There is a growing fear that student loans are dragging down the housing market. Even some of the nation’s most influential economic minds, including Joe Stiglitz and Larry Summers, have made the connection between student debt and the decreasing homeownership rates among young people.
Concern has led some to propose an easing of loan burdens to prevent student debt from acting as a drag on the economy. But is the debt from student loans really affecting the housing recovery?
Misleading Fed Reserve of New York Blog
To a large extent, fears of student debt acting as a brake on the housing market can be traced back to an unintentionally misleading blog written by the Federal Reserve of New York back in 2014. Many readers inferred from a graph in the post that college graduates with loans are worse off than those who attended a university and didn’t borrow. Unfortunately, because the underlying data used in the study contained no information about education, the graph cannot possibly show the effect that debt is having on the college-educated.

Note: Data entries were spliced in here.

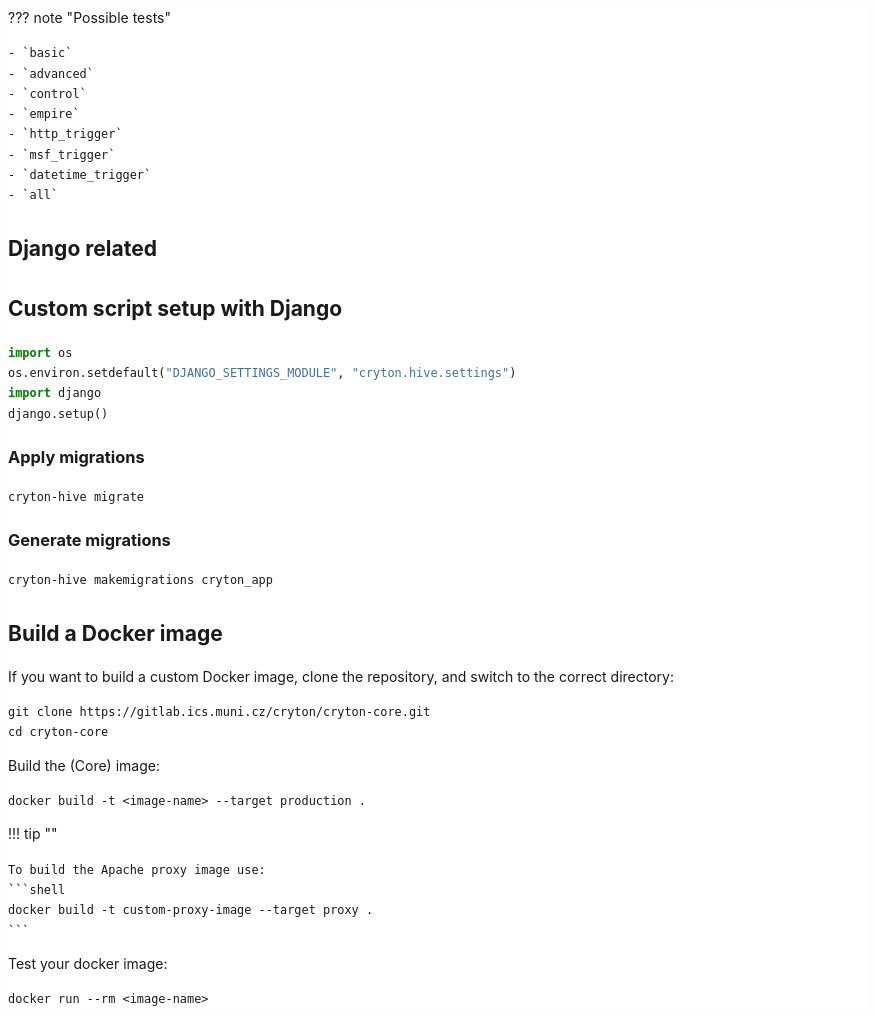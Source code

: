 ??? note "Possible tests"

    - `basic`
    - `advanced`
    - `control`
    - `empire`
    - `http_trigger`
    - `msf_trigger`
    - `datetime_trigger`
    - `all`

## Django related

## Custom script setup with Django
```python
import os
os.environ.setdefault("DJANGO_SETTINGS_MODULE", "cryton.hive.settings")
import django
django.setup()
```

### Apply migrations
```
cryton-hive migrate
```

### Generate migrations
```
cryton-hive makemigrations cryton_app
```

## Build a Docker image

[//]: # (TODO: build instructions for each component)

If you want to build a custom Docker image, clone the repository, and switch to the correct directory:
```shell
git clone https://gitlab.ics.muni.cz/cryton/cryton-core.git
cd cryton-core
```

Build the (Core) image:
```shell
docker build -t <image-name> --target production .
```

!!! tip ""

    To build the Apache proxy image use:
    ```shell
    docker build -t custom-proxy-image --target proxy .
    ```

Test your docker image:
```shell
docker run --rm <image-name>
```


[//]: # (TODO: update)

New Analyses Reveal Something Different
Recently, Board of Governors of the Federal Reserve System researchers decided to pull together the data necessary to really get to the bottom of the student debt-housing issue.
Combining credit reports with reliable university attendance data, researchers were able to build a graph of data that made a key comparison the New York Fed graph could not: the separation between those who did not go to college and those who did.
Breaking down the group of people with no student debt into two groups, those who had been to college and those who hadn’t, made it clear where the real problem lies. Student debt is not what’s dividing the haves and have-nots in terms of homeownership. It’s a college education itself.
A typical student borrower amasses a $30,000 debt and subsequently must pay off $4,200 a year. That sum is dwarfed by the annual difference between the average salaries of the college-educated and the non-college-educated. Studies of those figures have shown that men with BAs earn $35,000 more annually than their counterparts without, and the gap is $25,000 annually for women.
Taking that into account, it should come as no surprise that having a college education actually has a much bigger effect on homeownership than student loan debt. If economists really want to avoid a drag on housing investments among young people, the latest data suggests that easing loan burdens may not have the desired effect.